(Data for this task Opens)

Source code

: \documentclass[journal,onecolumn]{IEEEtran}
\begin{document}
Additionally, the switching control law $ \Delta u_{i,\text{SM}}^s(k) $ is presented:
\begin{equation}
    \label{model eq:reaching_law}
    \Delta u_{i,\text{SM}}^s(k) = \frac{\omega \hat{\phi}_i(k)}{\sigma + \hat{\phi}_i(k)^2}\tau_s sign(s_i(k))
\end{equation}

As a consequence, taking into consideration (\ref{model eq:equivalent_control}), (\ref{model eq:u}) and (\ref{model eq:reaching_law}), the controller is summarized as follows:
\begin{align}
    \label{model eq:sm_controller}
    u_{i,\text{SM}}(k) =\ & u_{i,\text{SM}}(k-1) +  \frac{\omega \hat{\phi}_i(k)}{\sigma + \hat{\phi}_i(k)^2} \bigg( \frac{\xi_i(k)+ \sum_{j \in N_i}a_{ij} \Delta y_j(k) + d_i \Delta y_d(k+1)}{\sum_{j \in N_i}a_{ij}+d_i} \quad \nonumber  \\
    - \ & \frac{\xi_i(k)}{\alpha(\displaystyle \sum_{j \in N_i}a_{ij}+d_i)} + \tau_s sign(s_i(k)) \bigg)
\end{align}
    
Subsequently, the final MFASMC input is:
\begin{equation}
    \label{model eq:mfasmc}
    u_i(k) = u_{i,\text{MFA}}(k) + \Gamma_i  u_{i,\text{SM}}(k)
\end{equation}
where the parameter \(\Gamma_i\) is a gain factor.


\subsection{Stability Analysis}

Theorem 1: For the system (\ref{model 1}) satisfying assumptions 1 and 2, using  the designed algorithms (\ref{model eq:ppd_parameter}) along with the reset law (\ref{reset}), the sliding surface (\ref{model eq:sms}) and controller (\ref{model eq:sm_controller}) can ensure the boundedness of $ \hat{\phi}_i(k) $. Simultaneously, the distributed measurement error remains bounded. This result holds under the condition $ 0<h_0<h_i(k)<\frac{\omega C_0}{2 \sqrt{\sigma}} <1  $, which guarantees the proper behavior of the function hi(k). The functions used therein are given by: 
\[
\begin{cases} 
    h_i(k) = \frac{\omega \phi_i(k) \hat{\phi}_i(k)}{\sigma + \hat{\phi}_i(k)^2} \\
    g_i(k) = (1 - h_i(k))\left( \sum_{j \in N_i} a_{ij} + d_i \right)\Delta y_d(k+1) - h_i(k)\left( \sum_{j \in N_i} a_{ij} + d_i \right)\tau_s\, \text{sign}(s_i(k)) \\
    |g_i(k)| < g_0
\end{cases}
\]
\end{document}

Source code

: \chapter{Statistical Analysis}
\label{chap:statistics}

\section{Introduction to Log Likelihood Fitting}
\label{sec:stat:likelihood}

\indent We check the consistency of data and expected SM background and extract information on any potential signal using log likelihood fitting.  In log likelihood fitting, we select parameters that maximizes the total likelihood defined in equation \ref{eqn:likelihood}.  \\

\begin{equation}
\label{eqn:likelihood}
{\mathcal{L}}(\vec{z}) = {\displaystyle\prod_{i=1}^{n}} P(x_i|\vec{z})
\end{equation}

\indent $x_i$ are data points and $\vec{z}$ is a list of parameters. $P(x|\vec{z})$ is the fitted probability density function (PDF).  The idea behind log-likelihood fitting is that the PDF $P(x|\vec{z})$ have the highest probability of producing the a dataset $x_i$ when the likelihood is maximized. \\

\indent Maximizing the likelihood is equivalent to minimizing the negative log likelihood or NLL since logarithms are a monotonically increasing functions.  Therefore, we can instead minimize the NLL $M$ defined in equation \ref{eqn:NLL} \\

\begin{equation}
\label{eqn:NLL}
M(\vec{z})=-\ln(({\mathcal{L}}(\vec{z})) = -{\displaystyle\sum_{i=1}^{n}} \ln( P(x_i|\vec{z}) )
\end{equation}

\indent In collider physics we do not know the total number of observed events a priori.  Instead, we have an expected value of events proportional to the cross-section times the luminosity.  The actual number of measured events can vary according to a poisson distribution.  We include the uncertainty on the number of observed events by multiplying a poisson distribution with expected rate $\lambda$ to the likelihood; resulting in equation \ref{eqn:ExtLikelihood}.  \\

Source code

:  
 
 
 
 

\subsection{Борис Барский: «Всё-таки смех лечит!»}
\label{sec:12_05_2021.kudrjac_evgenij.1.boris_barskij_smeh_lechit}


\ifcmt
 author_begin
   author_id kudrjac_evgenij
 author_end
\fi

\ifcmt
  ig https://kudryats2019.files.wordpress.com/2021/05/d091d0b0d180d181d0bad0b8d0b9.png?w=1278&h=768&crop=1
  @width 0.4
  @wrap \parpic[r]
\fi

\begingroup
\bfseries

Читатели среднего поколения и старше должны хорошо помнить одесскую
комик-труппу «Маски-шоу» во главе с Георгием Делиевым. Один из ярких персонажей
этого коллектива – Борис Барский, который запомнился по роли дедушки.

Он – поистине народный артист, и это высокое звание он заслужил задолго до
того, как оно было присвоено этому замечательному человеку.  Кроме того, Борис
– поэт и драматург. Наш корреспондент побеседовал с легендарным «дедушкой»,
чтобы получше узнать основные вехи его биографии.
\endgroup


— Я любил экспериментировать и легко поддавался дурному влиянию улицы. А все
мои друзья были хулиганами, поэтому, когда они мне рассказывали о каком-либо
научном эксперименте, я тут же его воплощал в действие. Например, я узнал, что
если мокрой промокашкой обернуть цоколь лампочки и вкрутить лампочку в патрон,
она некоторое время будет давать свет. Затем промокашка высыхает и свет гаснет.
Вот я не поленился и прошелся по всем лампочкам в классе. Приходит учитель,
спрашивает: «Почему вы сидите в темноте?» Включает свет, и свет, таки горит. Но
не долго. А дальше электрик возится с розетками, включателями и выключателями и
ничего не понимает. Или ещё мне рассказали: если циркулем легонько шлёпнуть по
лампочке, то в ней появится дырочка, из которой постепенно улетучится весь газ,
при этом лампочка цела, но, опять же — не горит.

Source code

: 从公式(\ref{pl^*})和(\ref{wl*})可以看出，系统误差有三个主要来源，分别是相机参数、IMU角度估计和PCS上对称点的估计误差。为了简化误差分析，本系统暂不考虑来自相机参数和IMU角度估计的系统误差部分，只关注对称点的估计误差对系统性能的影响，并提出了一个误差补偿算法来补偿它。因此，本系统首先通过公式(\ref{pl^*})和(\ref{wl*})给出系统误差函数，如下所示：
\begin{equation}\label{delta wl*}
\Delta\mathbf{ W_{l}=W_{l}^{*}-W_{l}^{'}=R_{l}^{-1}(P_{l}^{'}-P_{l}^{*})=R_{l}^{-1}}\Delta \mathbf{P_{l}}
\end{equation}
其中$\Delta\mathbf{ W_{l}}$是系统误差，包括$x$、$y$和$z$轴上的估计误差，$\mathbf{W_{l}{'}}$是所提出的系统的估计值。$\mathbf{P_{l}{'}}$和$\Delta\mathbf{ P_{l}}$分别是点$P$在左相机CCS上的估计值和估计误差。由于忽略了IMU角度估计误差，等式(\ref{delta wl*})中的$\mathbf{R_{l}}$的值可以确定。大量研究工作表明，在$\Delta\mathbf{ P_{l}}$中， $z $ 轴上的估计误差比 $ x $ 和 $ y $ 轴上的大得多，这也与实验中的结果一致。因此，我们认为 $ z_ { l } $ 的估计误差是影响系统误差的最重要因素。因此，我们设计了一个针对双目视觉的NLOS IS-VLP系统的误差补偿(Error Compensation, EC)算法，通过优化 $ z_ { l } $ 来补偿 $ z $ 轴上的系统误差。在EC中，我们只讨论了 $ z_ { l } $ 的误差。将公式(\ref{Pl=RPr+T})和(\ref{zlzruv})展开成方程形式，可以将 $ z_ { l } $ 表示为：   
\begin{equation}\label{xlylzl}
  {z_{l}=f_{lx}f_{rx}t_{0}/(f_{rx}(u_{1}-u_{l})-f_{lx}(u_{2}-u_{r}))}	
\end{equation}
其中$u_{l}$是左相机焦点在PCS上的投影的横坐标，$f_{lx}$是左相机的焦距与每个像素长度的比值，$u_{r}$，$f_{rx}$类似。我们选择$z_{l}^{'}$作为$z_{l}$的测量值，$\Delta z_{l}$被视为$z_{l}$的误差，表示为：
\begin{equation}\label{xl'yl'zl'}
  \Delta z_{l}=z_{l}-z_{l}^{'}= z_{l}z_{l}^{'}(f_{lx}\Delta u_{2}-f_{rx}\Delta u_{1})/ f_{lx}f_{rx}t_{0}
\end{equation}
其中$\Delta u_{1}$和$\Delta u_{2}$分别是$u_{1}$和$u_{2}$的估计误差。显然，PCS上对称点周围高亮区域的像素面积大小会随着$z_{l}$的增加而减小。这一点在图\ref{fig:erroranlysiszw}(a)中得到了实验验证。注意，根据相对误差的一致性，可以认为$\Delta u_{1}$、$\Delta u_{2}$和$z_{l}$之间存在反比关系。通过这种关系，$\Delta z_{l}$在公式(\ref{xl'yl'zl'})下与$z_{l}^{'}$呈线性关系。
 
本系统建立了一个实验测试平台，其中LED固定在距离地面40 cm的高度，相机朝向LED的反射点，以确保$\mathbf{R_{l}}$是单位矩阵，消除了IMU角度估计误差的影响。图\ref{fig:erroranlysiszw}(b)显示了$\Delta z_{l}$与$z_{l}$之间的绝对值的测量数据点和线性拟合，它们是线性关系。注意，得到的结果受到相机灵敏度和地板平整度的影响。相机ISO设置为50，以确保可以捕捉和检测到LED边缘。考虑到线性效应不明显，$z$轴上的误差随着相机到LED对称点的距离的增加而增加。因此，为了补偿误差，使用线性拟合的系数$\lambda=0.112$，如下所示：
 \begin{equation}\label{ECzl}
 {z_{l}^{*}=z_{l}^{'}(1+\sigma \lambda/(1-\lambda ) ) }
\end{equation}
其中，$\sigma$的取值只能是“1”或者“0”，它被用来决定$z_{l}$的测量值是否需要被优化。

(Data for this task Closes)

## Task description
Above are the records; copy exactly the lines from the line with "мои друзья были" through the line with "ничего не понимает.", both included.

## Answer box
мои друзья были хулиганами, поэтому, когда они мне рассказывали о каком-либо
научном эксперименте, я тут же его воплощал в действие. Например, я узнал, что
если мокрой промокашкой обернуть цоколь лампочки и вкрутить лампочку в патрон,
она некоторое время будет давать свет. Затем промокашка высыхает и свет гаснет.
Вот я не поленился и прошелся по всем лампочкам в классе. Приходит учитель,
спрашивает: «Почему вы сидите в темноте?» Включает свет, и свет, таки горит. Но
не долго. А дальше электрик возится с розетками, включателями и выключателями и
ничего не понимает. Или ещё мне рассказали: если циркулем легонько шлёпнуть по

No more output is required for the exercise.